Título: Que futuro querem os Brics?
Autor: Troyjo, Marcos
Fonte: Correio Braziliense, 27/07/2010, Opinião, p. 21

Doutor em sociologia das relações internacionais pela USP, é professor convidado do Centro de Estudos sobre o Atual e o Quotidiano da Universidade Paris V (Sorbonne) e CEO da Wisekey no Brasil (troyjo@post.harvard.edu)

Os Brics (conjunto que congrega Brasil, Rússia, Índia e China) são um conceito em construção. O sucesso de cada país no século 21 resultará de quatro perguntas que candidatos a potência internacional têm de responder: 1. Qual é seu projeto nacional? 2. Como perseguirá seus objetivos num mundo interdependente e conflituoso? 3. Como está se preparando para a economia digital do conhecimento? 4. Que sacrifícios está disposto a fazer?
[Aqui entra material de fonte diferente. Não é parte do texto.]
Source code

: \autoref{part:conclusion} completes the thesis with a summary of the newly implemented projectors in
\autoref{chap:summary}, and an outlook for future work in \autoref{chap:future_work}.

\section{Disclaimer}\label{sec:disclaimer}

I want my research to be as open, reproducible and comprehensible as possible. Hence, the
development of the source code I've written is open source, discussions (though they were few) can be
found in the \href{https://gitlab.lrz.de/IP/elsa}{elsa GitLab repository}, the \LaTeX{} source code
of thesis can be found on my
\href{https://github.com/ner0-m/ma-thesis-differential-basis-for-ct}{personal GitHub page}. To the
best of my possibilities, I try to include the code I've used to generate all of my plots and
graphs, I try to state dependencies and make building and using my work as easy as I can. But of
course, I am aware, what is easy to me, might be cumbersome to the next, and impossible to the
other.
Se o grupo almejar maior influência nas relações internacionais, dependerá daquilo que alcançarem em termos de: 1. Tornar-se mais do que nações que compartilham dimensões geográficas e estatísticas semelhantes grande território, população, economia e amplo potencial para papéis construtivos ou fragmentários na geopolítica e na economia global; 2. Articular interesses e o entendimento de como o mundo deve funcionar; e 3. Estabelecer instâncias regulares e formais que congreguem líderes empresariais, porta-vozes da sociedade civil e autoridades governamentais na formulação de agendas comuns.

Antes mesmo de analisar as motivações individuais de cada integrante da sigla, cabe lembrar o que os Brics não são até agora uma organização internacional ou um bloco de livre-comércio. Nem tampouco plataforma para consensos em direitos humanos, meio ambiente, segurança internacional, atuação conjunta nas Nações Unidas (ONU) ou na Organização Mundial do Comércio (OMC) etc. Os Brics têm de saber o que querem para seus países, para suas elites, o que querem do mundo e para o mundo. Portanto, é preciso questionar se possuem projetos de poder, de prosperidade e de prestígio.
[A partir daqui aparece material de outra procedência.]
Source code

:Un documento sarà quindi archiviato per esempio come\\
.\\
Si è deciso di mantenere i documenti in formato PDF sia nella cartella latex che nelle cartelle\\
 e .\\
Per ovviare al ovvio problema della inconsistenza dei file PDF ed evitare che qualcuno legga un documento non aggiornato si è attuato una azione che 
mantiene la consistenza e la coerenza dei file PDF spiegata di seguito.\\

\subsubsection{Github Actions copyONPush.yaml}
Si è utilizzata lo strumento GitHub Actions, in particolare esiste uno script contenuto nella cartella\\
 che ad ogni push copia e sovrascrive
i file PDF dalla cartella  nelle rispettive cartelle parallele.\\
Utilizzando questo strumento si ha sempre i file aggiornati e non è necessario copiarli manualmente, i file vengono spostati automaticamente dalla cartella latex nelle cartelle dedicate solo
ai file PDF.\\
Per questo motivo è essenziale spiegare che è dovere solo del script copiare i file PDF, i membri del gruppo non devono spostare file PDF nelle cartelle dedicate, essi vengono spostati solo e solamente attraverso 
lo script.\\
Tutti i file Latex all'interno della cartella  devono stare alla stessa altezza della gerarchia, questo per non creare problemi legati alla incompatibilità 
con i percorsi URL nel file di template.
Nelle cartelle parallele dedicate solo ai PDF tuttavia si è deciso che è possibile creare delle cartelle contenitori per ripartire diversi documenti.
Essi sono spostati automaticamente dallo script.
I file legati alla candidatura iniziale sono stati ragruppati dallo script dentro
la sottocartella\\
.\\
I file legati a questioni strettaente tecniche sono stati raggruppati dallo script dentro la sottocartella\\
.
A China deseja ser rica e daí ponderosa. Ela tem projeto de prosperidade em vigor há mais de 30 anos. Isso contribui para o incremento de seu prestígio e poder. Sua performance em direitos humanos, meio ambiente etc. é das mais sofríveis. A China continuará a ser a planta industrial do mundo nos próximos anos. O investimento na China será motivado pela criação de infraestrutura local voltada ao comércio em terceiros países, ao passo que os mercados financeiros chineses continuarão incipientes ainda por décadas.
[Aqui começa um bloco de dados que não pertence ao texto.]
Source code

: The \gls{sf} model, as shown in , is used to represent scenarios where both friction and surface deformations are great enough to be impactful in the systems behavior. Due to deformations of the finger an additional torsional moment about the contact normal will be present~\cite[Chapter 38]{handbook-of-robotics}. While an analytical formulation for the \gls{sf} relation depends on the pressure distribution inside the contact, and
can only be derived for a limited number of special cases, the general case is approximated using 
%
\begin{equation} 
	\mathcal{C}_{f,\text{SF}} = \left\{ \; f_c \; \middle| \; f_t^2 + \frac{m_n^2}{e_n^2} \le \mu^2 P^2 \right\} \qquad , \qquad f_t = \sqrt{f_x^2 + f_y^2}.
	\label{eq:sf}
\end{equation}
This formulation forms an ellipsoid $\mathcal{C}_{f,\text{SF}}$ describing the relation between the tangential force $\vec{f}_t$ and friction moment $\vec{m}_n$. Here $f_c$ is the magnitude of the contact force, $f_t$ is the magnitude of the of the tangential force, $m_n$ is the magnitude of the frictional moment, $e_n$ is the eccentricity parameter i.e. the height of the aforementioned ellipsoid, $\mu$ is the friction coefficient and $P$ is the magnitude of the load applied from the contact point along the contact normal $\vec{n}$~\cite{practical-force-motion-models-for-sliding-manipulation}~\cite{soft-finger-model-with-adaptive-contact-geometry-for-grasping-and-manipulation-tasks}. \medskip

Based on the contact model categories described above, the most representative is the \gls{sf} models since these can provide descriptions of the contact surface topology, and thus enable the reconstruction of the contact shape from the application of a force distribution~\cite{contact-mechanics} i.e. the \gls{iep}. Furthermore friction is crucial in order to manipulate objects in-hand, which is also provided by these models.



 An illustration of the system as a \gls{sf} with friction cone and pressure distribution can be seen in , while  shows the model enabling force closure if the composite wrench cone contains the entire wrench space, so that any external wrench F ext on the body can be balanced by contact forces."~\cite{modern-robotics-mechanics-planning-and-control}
A Índia deseja ser ponderosa e daí ter prestígio. O diferencial competitivo tem vindo da baixa remuneração do fator trabalho (salários) em determinados setores (têxteis, call centers, tecnologias da informação). Não possui nenhum projeto articulado de prosperidade. O investimento continuará a vir de empresas que desejam reduzir seus custos mediante a outsourcing de suas operações. O investimento será vigoroso em áreas de valor agregado, como a indústria química, software e outros segmentos relacionados às tecnologias da informação (TIs), mas em escala insuficiente para boom que perpasse toda a estrutura socioeconômica de castas. Ademais, os mercados de capitais ainda são irrelevantes.

A Rússia quer poder, prosperidade e prestígio, mas não sabe como chegar lá. Às vezes, ainda fala como se fosse superpotência. A população de cientistas é imensa. A europeização da Rússia representará conflito e cooperação com países de seu entorno. No instante em que a economia europeia estiver reequilibrada, o investimento fluirá fortemente na Rússia, pois é a última fronteira da Europa. A credibilidade do mercado de capitais e das instituições é bastante frágil e vai demorar a tornar-se sólida.

O Brasil, por fim, não tem projeto de poder ou prosperidade. Sua ideia de prestígio está entrelaçada com o fortalecimento da ONU e da Comunidade Sul-Americana de Nações, bem como a cooperação Sul-Sul, mas com pouca margem para além das boas intenções e relações equilibradas. Tentativas de construir relações estratégicas, com a China ou a França, são unilaterais na maioria das vezes. A nova posição do Brasil nas relações internacionais virá de êxitos em setores específicos (agroenergia, mineração, aviões, conglomerados bancários gigantes e efeitos multiplicadores para a indústria de serviços do investimento em infraestrutura). E, em grande medida, pelo novo status de potência petrolífera viabilizado pelas descobertas do pré-sal. Eis a grande janela de oportunidade, associada à economia da criatividade, para o Brasil inserir-se de forma definitiva no quadro das nações mais dinâmicas, prósperas e influentes do século 21.